A faith leader (or cult leader, depending on how you classify these things) who claims he’s the reincarnation of Jesus Christ has been arrested on charges of using physical and psychological violence against his followers in northern Russia.
Sergei Torop, AKA "Vissarion," faces up to twelve years in prison if convicted. Torop was a traffic cop until losing his job in 1989. The following year, he was ‘reborn’ as Vissarion, and in 1991 formed the Church of the Last Testament.
Over the last three decades, Vissarion amassed thousands of followers from Russia and abroad who believed his claims that he is Christ reborn and that God speaks exclusively through him.
Within Vissarion’s commune, everything from eating meat to consuming alcohol to using money is banned. Those within the cult count years starting from 1961 (Vissarion’s birth year) and have dropped Christmas in exchange for a similar holiday on January 14 (Vissarion’s birthday). Followers anxiously await Vissarion’s masterwork, a ten-volume sequel to the Bible.
And now it appears it’s all come crashing down for Vissarion, who, along with a couple of aides, was arrested earlier this week.
While it’s fairly clear that Vissarion is not who he claims to be, the idea itself is interesting. If Jesus really was reincarnated, how would we know?
Cultin' Ain't Easy
Vissarion’s far from the first person to amass followers by claiming to be the descendant of Christ (or Christ himself). Some of the 20th century’s most notorious cult leaders made similar claims, and it appears to be a pretty easy go-to for anyone hoping to start a cult.
In fact, look at any list of people who claimed to be Jesus Christ and you’ll find a veritable who’s who of cult leaders, from Shoko Asahara to Marshall Applewhite to David Koresh.
Perhaps none is more famous (in America, at least) than Charles Manson, a cult leader in 1960s Los Angeles whose followers, dubbed The Family, called him “God” and “Jesus”. Manson used his natural charisma and borderline hypnotic manner of speaking to amass over 100 loyal followers, claiming that they were the reincarnations of the original Christians.
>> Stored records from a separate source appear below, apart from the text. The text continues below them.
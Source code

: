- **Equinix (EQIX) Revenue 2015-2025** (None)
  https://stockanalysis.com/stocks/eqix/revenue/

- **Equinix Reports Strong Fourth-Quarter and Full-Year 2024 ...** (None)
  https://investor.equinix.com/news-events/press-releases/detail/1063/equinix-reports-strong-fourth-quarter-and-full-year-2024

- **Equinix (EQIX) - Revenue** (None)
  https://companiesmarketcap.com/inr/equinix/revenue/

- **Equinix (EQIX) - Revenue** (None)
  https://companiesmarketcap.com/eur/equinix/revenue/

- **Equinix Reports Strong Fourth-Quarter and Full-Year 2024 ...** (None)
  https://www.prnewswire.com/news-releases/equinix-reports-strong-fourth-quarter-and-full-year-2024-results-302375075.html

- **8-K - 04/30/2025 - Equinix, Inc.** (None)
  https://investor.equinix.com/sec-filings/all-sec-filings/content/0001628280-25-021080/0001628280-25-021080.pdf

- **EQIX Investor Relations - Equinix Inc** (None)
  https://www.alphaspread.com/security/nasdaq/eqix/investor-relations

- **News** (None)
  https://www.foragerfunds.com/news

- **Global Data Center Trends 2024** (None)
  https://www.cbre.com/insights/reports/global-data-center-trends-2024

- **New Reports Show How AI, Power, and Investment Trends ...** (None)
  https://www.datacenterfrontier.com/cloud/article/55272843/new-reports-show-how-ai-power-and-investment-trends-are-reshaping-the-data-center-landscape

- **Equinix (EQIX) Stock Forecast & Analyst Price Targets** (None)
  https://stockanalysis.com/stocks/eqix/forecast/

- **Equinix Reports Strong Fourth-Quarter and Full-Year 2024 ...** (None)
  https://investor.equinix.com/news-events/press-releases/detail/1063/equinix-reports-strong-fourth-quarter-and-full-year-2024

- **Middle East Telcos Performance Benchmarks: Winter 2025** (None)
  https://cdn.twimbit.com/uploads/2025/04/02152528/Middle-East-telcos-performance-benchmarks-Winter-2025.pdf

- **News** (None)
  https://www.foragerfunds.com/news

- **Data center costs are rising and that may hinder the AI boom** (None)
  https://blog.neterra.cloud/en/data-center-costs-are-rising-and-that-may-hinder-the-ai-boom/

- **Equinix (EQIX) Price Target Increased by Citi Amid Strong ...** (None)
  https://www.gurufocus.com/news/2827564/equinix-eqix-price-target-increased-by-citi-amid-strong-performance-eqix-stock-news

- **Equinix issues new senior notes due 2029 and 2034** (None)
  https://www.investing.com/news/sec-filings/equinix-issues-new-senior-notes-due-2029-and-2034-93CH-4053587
Manson and his followers lived at the abandoned Spahn Ranch and practiced free love, free drugs, and free anything-else-you-can-imagine.
Ultimately, Manson directed some of his followers to gruesomely murder the inhabitants of 10050 Cielo Drive in Los Angeles, the infamous Sharon Tate murders that sent shockwaves through Los Angeles and the world.
Another infamous cult leader who claimed to be Christ is Jim Jones, who directed a mass murder-suicide of his followers at his commune, dubbed Jonestown, located deep in the Guyanan jungle, and who had U.S. Representative Leo Ryan assassinated.
Jones’ theology was a bit muddled: he claimed to be the reincarnation of Jesus Christ, Gandhi, Father Divine, Buddha, and Vladimir Lenin. Interestingly, Jones himself was likely an atheist, and only used religion as a tool to more easily control his followers.
Jones’ wife, Marceline Jones, said as much in a 1977 interview with the New York Times, telling them that "Jim used religion to try to get some people out of the opiate of religion." Jones killed 909 of his followers by cyanide poisoning in the single largest loss of American civilian life until 9/11.
Jesus, is That You?
Ok, so all those guys were mass-murdering psychopaths. But is it possible Jesus Christ could be reincarnated in a mortal body?
Hard to say.
Reincarnation – one’s mortal body dying, only for their soul to come back in a different body – is generally incompatible with most sects of Christianity, and has only gained popularity in western cultures as travel and communication between western and eastern cultures becomes easier and easier.
Indeed, elements of eastern faiths have grown in influence to the point that 25% of U.S. Christians believe in some form of reincarnation. That’s way up over just a generation prior.
Of course, the Book of Revelation in the Old Testament tells of Jesus’ return, and views vary as to what that might look like (or whether it’s even literal at all).
What do you make of all this? On the one hand, it's possible this Vissarion fellow could be telling the truth. If a reincarnated version of Christ _did _appear on Earth, you'd have to expect that most people wouldn't believe it at first.
Plus, the powers that be might have an incentive to call this person "crazy" and put them behind bars on trumped-up charges.
But on the other hand, we've seen no shortage of frauds exposed in the past for similar claims.
Do we have reason to believe this time is any different? What do you think?